When I was a teen, I thought the best thing you could do was to be cool. I had grand visions of myself, arriving in the airport to see my family; I would be wearing rows of piercings and awesome sunglasses. My life would be perfect then and everybody would be stunned. Oh, naive, young, teenage self.
The place were I lived seemed frozen in time, a relic of ages long gone, when mountain – men ruled the slopes and people still practiced “el silbo gomero” (a high-pitched whistling used to communicate across deep valleys). Urban and hip things only reached us through television and slow modem internet.
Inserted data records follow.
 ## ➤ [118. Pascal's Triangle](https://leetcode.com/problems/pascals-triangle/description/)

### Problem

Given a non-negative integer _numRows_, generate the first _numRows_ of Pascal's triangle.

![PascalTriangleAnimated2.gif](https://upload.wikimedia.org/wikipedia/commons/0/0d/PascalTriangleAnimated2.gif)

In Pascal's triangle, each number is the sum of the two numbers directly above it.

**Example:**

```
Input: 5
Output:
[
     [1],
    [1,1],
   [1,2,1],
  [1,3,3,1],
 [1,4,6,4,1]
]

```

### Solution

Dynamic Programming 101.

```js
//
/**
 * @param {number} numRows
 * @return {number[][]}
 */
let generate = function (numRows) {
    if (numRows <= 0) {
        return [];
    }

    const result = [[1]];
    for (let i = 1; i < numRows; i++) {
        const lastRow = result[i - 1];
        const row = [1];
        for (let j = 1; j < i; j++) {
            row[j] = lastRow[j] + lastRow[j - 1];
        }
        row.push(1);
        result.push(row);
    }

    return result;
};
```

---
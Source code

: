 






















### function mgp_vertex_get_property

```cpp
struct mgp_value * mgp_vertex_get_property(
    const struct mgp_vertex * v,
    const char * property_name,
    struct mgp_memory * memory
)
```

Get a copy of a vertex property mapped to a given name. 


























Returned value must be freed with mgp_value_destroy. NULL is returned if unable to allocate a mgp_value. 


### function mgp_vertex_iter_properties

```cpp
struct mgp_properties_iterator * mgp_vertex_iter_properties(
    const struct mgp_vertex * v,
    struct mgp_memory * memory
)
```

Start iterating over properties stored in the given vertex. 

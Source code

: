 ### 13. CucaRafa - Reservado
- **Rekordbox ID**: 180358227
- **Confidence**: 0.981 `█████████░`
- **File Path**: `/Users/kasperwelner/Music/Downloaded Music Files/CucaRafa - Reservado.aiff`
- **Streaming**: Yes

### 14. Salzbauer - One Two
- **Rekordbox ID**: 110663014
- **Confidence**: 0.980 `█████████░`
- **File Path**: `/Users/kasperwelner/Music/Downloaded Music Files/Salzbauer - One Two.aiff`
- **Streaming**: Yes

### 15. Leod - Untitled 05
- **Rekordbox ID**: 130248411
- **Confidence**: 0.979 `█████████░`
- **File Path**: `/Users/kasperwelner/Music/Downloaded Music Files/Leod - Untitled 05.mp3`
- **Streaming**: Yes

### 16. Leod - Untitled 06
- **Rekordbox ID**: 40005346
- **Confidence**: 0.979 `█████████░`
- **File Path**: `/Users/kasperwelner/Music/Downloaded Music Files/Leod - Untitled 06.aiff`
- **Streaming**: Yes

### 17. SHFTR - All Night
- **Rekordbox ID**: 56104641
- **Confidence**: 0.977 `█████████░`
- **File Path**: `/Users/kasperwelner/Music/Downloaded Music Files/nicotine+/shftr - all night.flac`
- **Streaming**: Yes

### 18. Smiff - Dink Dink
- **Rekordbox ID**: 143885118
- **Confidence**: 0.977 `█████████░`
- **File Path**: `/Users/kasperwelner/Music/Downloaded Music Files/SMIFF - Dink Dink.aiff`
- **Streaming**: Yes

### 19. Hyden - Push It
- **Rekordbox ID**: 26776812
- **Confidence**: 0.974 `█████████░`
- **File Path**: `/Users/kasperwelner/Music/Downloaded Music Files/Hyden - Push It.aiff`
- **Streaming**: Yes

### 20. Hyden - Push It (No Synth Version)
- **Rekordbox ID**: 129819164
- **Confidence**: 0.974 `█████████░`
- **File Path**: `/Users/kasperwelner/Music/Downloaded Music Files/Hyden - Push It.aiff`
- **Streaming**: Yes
I thought it was the dullest thing ever. People who preferred simplicity, and cultivating potatoes in the countryside, seemed stupid to me. So I moved back to my place of origin, the place of cities, highways, traffic jams, massive scale bio-industry, multiculturalism and imported food.
I begun to notice people hurrying towards their futures, as if there was something better there; and as a reaction to it, my own life began to slow down. As I grew older, I´ve developed an enormous interest in listening, in silence. In tiny things, that make their way across the sand, in ladybugs, in raindrops.
I´m also aware that this makes me completely uncool. But I´ve stopped caring. Expectations of masculinity to be tough and be some kind of big achiever go by me. Walking around carrying an attitude of hostility and grandeur is something I achieve when I feel my safety depends on it, otherwise I leave it be.
Personally, I do not think that being a gentle man implies weakness, or a disposition to be used by everybody and their cousin – it simply means that you live in awareness of your own strength. In that place of peace, you then find compassion – for yourself, for other men, and an understanding for women.
If you are a gentle man, then I salute you. Let us set out, walk paths that others deem unimportant, and be perplexed by the smallest things.